* Extracted data entries:

______

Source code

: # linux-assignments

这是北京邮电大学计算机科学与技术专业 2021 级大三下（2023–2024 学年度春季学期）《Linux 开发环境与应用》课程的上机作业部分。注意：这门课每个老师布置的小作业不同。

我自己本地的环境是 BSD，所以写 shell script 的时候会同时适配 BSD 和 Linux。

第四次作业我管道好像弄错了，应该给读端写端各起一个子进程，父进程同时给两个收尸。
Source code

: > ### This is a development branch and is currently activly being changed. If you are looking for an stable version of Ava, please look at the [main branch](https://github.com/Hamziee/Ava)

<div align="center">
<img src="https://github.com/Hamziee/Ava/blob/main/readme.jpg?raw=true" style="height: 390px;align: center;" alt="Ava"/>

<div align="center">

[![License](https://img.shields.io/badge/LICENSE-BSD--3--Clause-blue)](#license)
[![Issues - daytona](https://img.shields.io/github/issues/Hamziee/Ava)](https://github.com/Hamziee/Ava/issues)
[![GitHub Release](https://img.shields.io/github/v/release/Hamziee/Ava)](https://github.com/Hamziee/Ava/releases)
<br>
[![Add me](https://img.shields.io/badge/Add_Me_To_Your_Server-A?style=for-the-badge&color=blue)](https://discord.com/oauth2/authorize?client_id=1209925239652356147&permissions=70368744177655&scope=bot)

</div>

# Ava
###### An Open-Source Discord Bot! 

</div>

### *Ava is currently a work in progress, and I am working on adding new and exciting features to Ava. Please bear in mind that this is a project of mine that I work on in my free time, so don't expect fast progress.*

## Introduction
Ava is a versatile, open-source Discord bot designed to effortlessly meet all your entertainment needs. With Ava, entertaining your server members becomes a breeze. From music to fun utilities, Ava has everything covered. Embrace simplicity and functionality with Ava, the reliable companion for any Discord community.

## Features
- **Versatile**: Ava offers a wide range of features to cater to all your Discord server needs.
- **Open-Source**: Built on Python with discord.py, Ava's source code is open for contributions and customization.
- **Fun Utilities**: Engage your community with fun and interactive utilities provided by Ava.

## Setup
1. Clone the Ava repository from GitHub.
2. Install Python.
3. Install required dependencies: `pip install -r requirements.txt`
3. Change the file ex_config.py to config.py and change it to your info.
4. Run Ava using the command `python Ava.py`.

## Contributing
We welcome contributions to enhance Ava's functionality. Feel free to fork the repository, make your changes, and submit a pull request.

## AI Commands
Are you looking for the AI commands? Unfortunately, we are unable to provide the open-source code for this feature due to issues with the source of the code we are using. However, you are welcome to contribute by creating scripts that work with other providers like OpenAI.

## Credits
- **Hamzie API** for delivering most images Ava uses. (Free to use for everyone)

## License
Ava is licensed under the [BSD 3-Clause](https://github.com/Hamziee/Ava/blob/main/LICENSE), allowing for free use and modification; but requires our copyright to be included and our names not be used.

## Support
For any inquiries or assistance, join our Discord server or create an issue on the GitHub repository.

______

* WHAT THE EXERCISE ASKS: Where a line above contains the string "badge", copy that line.

* OUTPUT BELOW:
[![License](https://img.shields.io/badge/LICENSE-BSD--3--Clause-blue)](#license)
[![Add me](https://img.shields.io/badge/Add_Me_To_Your_Server-A?style=for-the-badge&color=blue)](https://discord.com/oauth2/authorize?client_id=1209925239652356147&permissions=70368744177655&scope=bot)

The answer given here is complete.